RFR: JDK-8061259: ParNew promotion failed is serialized on a lock

Fri Nov 14 09:55:07 UTC 2014

Hi Kim,

On 2014-11-13 23:13, Kim Barrett wrote:
> On Nov 12, 2014, at 11:01 PM, Jon Masamitsu <jon.masamitsu at oracle.com> wrote:
>> When any promotion failure occurs the concurrent CMS collections is
>> abandoned and a full collection is done instead.   There is some
>> cleanup that is done to get the heap back into a state where the
>> full collection can be used.
> When any promotion failure occurs the concurrent CMS collections is
> abandoned and a full collection is done instead.   There is some
> cleanup that is done to get the heap back into a state where the
> full collection can be used.
>
> That's what I suspected.  Is the same true for other collectors that
> use par_promote()? (I think that's just ParallelOld?)  I'm going to
> guess so for now.
>
> In that case I wonder what is really going on and whether the proposed
> change is really the best solution.
>
> I've not run the reproducer program from the bug report and examined
> its behavior, so my current understanding of the problem is based on
> the proposed change and the discussion surrounding it.
>
> At a high level, when promotion fails for some object it may take a
> long time for the survivor processing to come to a halt and allow
> follow-on work to occur.
>
> Based on the proposed change, part of the delay is that there continue
> to be promotion attempts, and those attempts are serialized while
> each, in turn, re-attempts work that will (probably?)  fail. This is
> addressed through the introduction of the new flag, setting it at
> promotion failure, and checking it on entry to the lock context to
> fail fast and avoid the re-attempted work.
>
> However, during discussion of the proposed change it was stated that,
> while checking the new flag on lock context entry is an improvement,
> there is still a significant delay with just that change, and that
> this is due to contention for the lock. This is the rationale for
> introducing flag checks outside the lock context.
>
> This indicates that even after promotion fails the threads involved
> continue to make *many* promotion attempts. That leads me to wonder
> why we continue slamming par_promote() when we're just going to later
> abandon the collection in progress and start over with a full GC. Why
> don't we just stop calling par_promote() at all once we've had a
> promotion failure?
>
> The obvious first place to look is the caller(s) of par_promote(),
> e.g. ParNewGeneration::copy_to_survivor_space[_XXX_undo]().  Promotion
> failure is handled there by setting an already existing flag and doing
> some additional work.  It seems like it might work to just change the
> calls to par_promote() there to be conditional on that existing flag.
> This would make the checks of the proposed new flag outside the lock
> context redundant.  If it is acceptable to have a few lingering wasted
> calls occur (which seems likely to me) then this conditionalization of
> calls to par_promote() would entirely eliminate the need for the
> proposed new flag.

Do you mean something like this?

diff --git a/src/share/vm/gc_implementation/parNew/parNewGeneration.cpp 
b/src/share/vm/gc_implementation/parNew/parNewGeneration.cpp
--- a/src/share/vm/gc_implementation/parNew/parNewGeneration.cpp
+++ b/src/share/vm/gc_implementation/parNew/parNewGeneration.cpp
@@ -1196,8 +1196,10 @@
          return real_forwardee(old);
      }

+    if (!_promotion_failed) {
      new_obj = _next_gen->par_promote(par_scan_state->thread_num(),
                                         old, m, sz);
+    }

      if (new_obj == NULL) {
        // promotion failed, forward to self


I tried this with the reproducer that Jungwoo has. It gives the same 
good results as the originally suggested patch.

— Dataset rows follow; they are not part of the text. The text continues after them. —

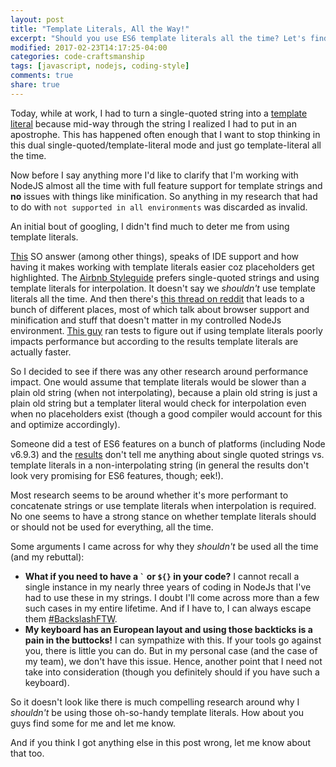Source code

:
 ```yaml
---
layout: post
title: "Template Literals, All the Way!"
excerpt: "Should you use ES6 template literals all the time? Let's find out."
modified: 2017-02-23T14:17:25-04:00
categories: code-craftsmanship
tags: [javascript, nodejs, coding-style]
comments: true
share: true
---
```


Today, while at work, I had to turn a single-quoted string into a [template literal](https://developer.mozilla.org/en/docs/Web/JavaScript/Reference/Template_literals) because mid-way through the string I realized I had to put in an apostrophe. This has happened often enough that I want to stop thinking in this dual single-quoted/template-literal mode and just go template-literal all the time.

Now before I say anything more I'd like to clarify that I'm working with NodeJS almost all the time with full feature support for template strings and **no** issues with things like minification. So anything in my research that had to do with `not supported in all environments` was discarded as invalid.

An initial bout of googling, I didn't find much to deter me from using template literals.

[This](http://softwareengineering.stackexchange.com/a/309623/199195) SO answer (among other things), speaks of IDE support and how having it makes working with template literals easier coz placeholders get highlighted. The [Airbnb Styleguide](https://github.com/airbnb/javascript#strings) prefers single-quoted strings and using template literals for interpolation. It doesn't say we *shouldn't* use template literals all the time. And then there's [this thread on reddit](https://www.reddit.com/r/javascript/comments/52ions/your_opinion_on_using_backtick_as_the_default/) that leads to a bunch of different places, most of which talk about browser support and minification and stuff that doesn't matter in my controlled NodeJs environment. [This guy](https://www.reddit.com/r/javascript/comments/52ions/your_opinion_on_using_backtick_as_the_default/d7otae8/) ran tests to figure out if using template literals poorly impacts performance but according to the results template literals are actually faster.

So I decided to see if there was any other research around performance impact. One would assume that template literals would be slower than a plain old string (when not interpolating), because a plain old string is just a plain old string but a templater literal would check for interpolation even when no placeholders exist (though a good compiler would account for this and optimize accordingly).

Someone did a test of ES6 features on a bunch of platforms (including Node v6.9.3) and the [results](https://kpdecker.github.io/six-speed/) don't tell me anything about single quoted strings vs. template literals in a non-interpolating string (in general the results don't look very promising for ES6 features, though; eek!). 

Most research seems to be around whether it's more performant to concatenate strings or use template literals when interpolation is required. No one seems to have a strong stance on whether template literals should or should not be used for everything, all the time.

Some arguments I came across for why they *shouldn't* be used all the time (and my rebuttal):

- **What if you need to have a `` ` `` or `${}` in your code?**
    I cannot recall a single instance in my nearly three years of coding in NodeJs that I've had to use these in my strings. I doubt I'll come across more than a few such cases in my entire lifetime. And if I have to, I can always escape them [#BackslashFTW](https://www.youtube.com/watch?v=Ioh-oU1zn0w).
- **My keyboard has an European layout and using those backticks is a pain in the buttocks!**
    I can sympathize with this. If your tools go against you, there is little you can do. But in my personal case (and the case of my team), we don't have this issue. Hence, another point that I need not take into consideration (though you definitely should if you have such a keyboard).

So it doesn't look like there is much compelling research around why I *shouldn't* be using those oh-so-handy template literals. How about you guys find some for me and let me know.

And if you think I got anything else in this post wrong, let me know about that too.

Without my patch above I get a 113 seconds long pause when we hit the 
promotion failure.

#7: [GC (Allocation Failure) #7: [ParNew (promotion failed): 
838912K->943744K(943744K), 110,3634457 secs]#8: [CMS#6: 
[CMS-concurrent-sweep: 0,666/111,030 secs] [Times: user=164,88 sys=33,27 
real=111,04 secs]
  (concurrent mode failure): 1048335K->1048575K(1048576K), 2,6529365 
secs] 1567474K->1170279K(1992320K), [Metaspace: 2454K->2454K(1056768K)], 
113,0165630 secs] [Times: user=166,87 sys=33,24 real=113,02 secs]


With the above patch the pause is 5 seconds:

#7: [GC (Allocation Failure) #7: [ParNew#6: 
[CMS-concurrent-abortable-preclean: 0,006/0,306 secs] [Times: user=0,53 
sys=0,07 real=0,31 secs]
  (promotion failed): 838912K->943744K(943744K), 2,5426524 secs]#8: [CMS 
(concurrent mode failure): 1048381K->1048575K(1048576K), 2,3803190 secs] 
1609214K->1170277K(1992320K), [Metaspace: 2454K->2454K(1056768K)], 
4,9231005 secs] [Times: user=11,31 sys=0,91 real=4,92 secs]

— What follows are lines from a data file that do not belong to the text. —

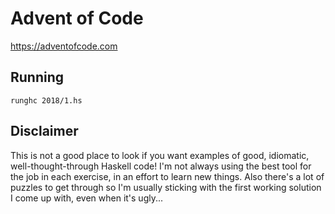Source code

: # Advent of Code

<https://adventofcode.com>

## Running

```text
runghc 2018/1.hs
```

## Disclaimer

This is not a good place to look if you want examples of good, idiomatic,
well-thought-through Haskell code! I'm not always using the best tool for the
job in each exercise, in an effort to learn new things. Also there's a lot of
puzzles to get through so I'm usually sticking with the first working solution I
come up with, even when it's ugly...

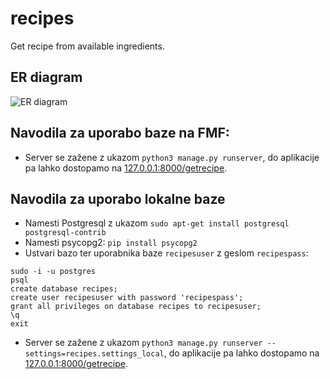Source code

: # recipes
Get recipe from available ingredients.

## ER diagram

![ER diagram](https://github.com/zigazupancic/recipes/blob/master/ER.png)


## Navodila za uporabo baze na FMF:
* Server se zažene z ukazom `python3 manage.py runserver`, do aplikacije pa lahko dostopamo na
[127.0.0.1:8000/getrecipe](http://127.0.0.1:8000/getrecipe).

## Navodila za uporabo lokalne baze

* Namesti Postgresql z ukazom `sudo apt-get install postgresql postgresql-contrib`
* Namesti psycopg2: `pip install psycopg2`
* Ustvari bazo ter uporabnika baze `recipesuser` z geslom `recipespass`:
```
sudo -i -u postgres
psql
create database recipes;
create user recipesuser with password 'recipespass';
grant all privileges on database recipes to recipesuser;
\q
exit
```

* Server se zažene z ukazom `python3 manage.py runserver --settings=recipes.settings_local`, do aplikacije pa lahko dostopamo na
[127.0.0.1:8000/getrecipe](http://127.0.0.1:8000/getrecipe).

So, I think it is fair to say that it is unnecessary to add the new 
state variable.


I also agree that the existing flag has the same race behavior as the 
new one that was proposed. While I agree with Kim that racing on a 
variable is always scary I think it is pretty safe in this case. We only 
race on setting it from false to true. And if anybody sees a stale false 
value they will just take a more expensive path in the code. Nothing 
will break.

>
> It seems like an even better approach would be to arrange to terminate
> the iteration over surviving objects early once promotion failure has
> occurred, rather than continuing to perform work that will ultimately
> be discarded. That looks to me like a much harder change to make
> though. (For one thing, I'm not sure all the work being done would
> actually be discarded.  And there is cleanup to be done to restore the
> heap to a state ready for the full GC, and that might be complicated
> by having the earlier iteration terminate early.)

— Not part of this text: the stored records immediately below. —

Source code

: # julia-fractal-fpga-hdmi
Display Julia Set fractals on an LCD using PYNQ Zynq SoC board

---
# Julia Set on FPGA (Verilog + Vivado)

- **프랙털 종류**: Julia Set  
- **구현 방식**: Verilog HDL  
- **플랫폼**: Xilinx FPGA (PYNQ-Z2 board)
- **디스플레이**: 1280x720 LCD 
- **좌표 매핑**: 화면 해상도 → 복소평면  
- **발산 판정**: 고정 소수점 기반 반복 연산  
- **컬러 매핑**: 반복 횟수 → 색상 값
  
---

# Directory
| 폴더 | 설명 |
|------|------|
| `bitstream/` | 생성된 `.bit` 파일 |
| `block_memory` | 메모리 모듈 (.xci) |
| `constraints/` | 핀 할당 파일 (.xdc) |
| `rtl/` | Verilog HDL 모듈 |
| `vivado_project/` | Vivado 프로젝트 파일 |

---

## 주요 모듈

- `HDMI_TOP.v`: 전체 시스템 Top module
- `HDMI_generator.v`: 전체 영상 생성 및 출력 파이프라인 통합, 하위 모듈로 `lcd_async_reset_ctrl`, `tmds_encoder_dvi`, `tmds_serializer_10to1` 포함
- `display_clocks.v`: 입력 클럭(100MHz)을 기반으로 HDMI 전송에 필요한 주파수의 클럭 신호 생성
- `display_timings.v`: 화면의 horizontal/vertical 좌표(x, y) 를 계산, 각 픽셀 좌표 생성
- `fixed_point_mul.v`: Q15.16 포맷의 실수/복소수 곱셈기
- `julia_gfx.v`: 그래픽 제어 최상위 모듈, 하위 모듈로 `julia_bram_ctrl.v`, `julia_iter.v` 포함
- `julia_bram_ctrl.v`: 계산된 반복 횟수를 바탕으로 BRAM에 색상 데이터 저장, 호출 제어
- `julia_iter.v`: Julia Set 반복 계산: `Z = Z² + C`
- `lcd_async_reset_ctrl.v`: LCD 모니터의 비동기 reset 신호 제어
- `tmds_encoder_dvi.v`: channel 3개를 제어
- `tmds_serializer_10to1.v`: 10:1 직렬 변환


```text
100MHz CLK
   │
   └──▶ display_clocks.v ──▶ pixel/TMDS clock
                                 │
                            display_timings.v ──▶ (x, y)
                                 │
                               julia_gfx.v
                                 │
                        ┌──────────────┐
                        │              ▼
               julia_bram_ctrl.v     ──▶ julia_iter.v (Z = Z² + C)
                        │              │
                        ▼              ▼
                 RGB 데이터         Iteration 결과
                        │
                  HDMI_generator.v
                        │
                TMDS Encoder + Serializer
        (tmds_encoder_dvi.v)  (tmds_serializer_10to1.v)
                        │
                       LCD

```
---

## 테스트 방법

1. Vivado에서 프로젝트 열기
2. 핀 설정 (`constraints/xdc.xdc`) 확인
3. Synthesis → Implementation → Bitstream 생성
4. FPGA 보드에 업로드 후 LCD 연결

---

Unfortunately it is not possible to stop iteration over all objects in 
the young gen. We still need to scan them all to update their 
references. Even objects we have not yet scanned may have references to 
objects that we moved before we got the promotion failure. So we can not 
immediately abandon scanning and go to to a full GC when we hit a 
promotion failure. First we need to make sure that all objects have 
their references updated.

Thanks,
Bengt

>
> Summing up, I currently think conditionalizing the calls to
> par_promote() on the existing _promotion_failed flag is a simpler and
> better solution than the proposed introduction of a new flag.  (There
> may need to be some barriers added to support this; if so, similar
> barriers would be needed for the proposed new flag if it is to be
> accessed outside the lock context.)
>
>